Under these conditions, a popular release of Metro might easily encourage imitators on the Linux desktop. Instead of innovating for themselves, free desktops developers could be distracted by a race to the bottom, with each development team looking to find a lower common denominator than all the others.
Should that happen, then the user revolts that are already happening might seem like minor grumbling in comparison. Everything that people already complain about -- inconvenience, restricted work flow, lack of customization -- would become twenty times more troublesome than it already is.
That is why Metro is potentially so alarming. If it is successful, the result could be a magnification of all the existing problems with some of the leading Linux desktops. The old values of the free desktop -- control and autonomy -- could be overthrown for inferior interfaces that in the end might become self-defeating. After all, why switch from Windows 8 to Unity or GNOME if all you are offered is more of the same?

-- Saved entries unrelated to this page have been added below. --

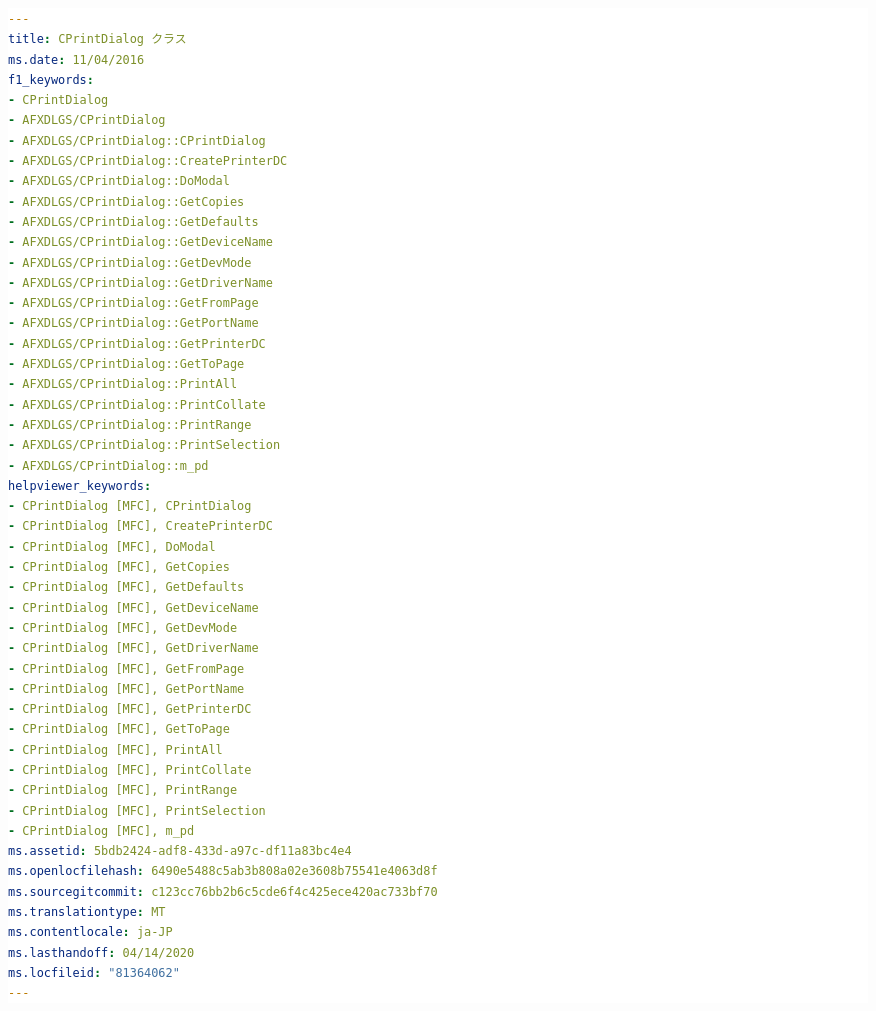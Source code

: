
 ```yaml
---
title: CPrintDialog クラス
ms.date: 11/04/2016
f1_keywords:
- CPrintDialog
- AFXDLGS/CPrintDialog
- AFXDLGS/CPrintDialog::CPrintDialog
- AFXDLGS/CPrintDialog::CreatePrinterDC
- AFXDLGS/CPrintDialog::DoModal
- AFXDLGS/CPrintDialog::GetCopies
- AFXDLGS/CPrintDialog::GetDefaults
- AFXDLGS/CPrintDialog::GetDeviceName
- AFXDLGS/CPrintDialog::GetDevMode
- AFXDLGS/CPrintDialog::GetDriverName
- AFXDLGS/CPrintDialog::GetFromPage
- AFXDLGS/CPrintDialog::GetPortName
- AFXDLGS/CPrintDialog::GetPrinterDC
- AFXDLGS/CPrintDialog::GetToPage
- AFXDLGS/CPrintDialog::PrintAll
- AFXDLGS/CPrintDialog::PrintCollate
- AFXDLGS/CPrintDialog::PrintRange
- AFXDLGS/CPrintDialog::PrintSelection
- AFXDLGS/CPrintDialog::m_pd
helpviewer_keywords:
- CPrintDialog [MFC], CPrintDialog
- CPrintDialog [MFC], CreatePrinterDC
- CPrintDialog [MFC], DoModal
- CPrintDialog [MFC], GetCopies
- CPrintDialog [MFC], GetDefaults
- CPrintDialog [MFC], GetDeviceName
- CPrintDialog [MFC], GetDevMode
- CPrintDialog [MFC], GetDriverName
- CPrintDialog [MFC], GetFromPage
- CPrintDialog [MFC], GetPortName
- CPrintDialog [MFC], GetPrinterDC
- CPrintDialog [MFC], GetToPage
- CPrintDialog [MFC], PrintAll
- CPrintDialog [MFC], PrintCollate
- CPrintDialog [MFC], PrintRange
- CPrintDialog [MFC], PrintSelection
- CPrintDialog [MFC], m_pd
ms.assetid: 5bdb2424-adf8-433d-a97c-df11a83bc4e4
ms.openlocfilehash: 6490e5488c5ab3b808a02e3608b75541e4063d8f
ms.sourcegitcommit: c123cc76bb2b6c5cde6f4c425ece420ac733bf70
ms.translationtype: MT
ms.contentlocale: ja-JP
ms.lasthandoff: 04/14/2020
ms.locfileid: "81364062"
---
```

The future may not be the way I describe. Metro could morph out of all recognition, or face its own user revolt. Free desktop developers could change their direction in the next year, or even find the failure of Windows 8 an occasion for self-contemplation.
However, given Microsoft's power to impose whatever it chooses upon users, the possibility remains strong that Metro could become the new standard for interface design on all desktops -- not because it is useful, but simply because it is what users are accustomed to seeing.
The fact that a standard Windows desktop is available behind Metro is some consolation, but not much. Microsoft is promoting Metro heavily, and whether that standard Windows desktop will be available in the final release of Windows 8, or disappear after a few minor updates, is uncertain.
Ordinarily, I don't care much about what is happening on Windows, and neither do many Linux users. However, in the case of Metro, I make an exception, and so should you. It just might be the first indication of a nightmarish future -- the return of everything we thought we'd escaped by switching to GNU/Linux.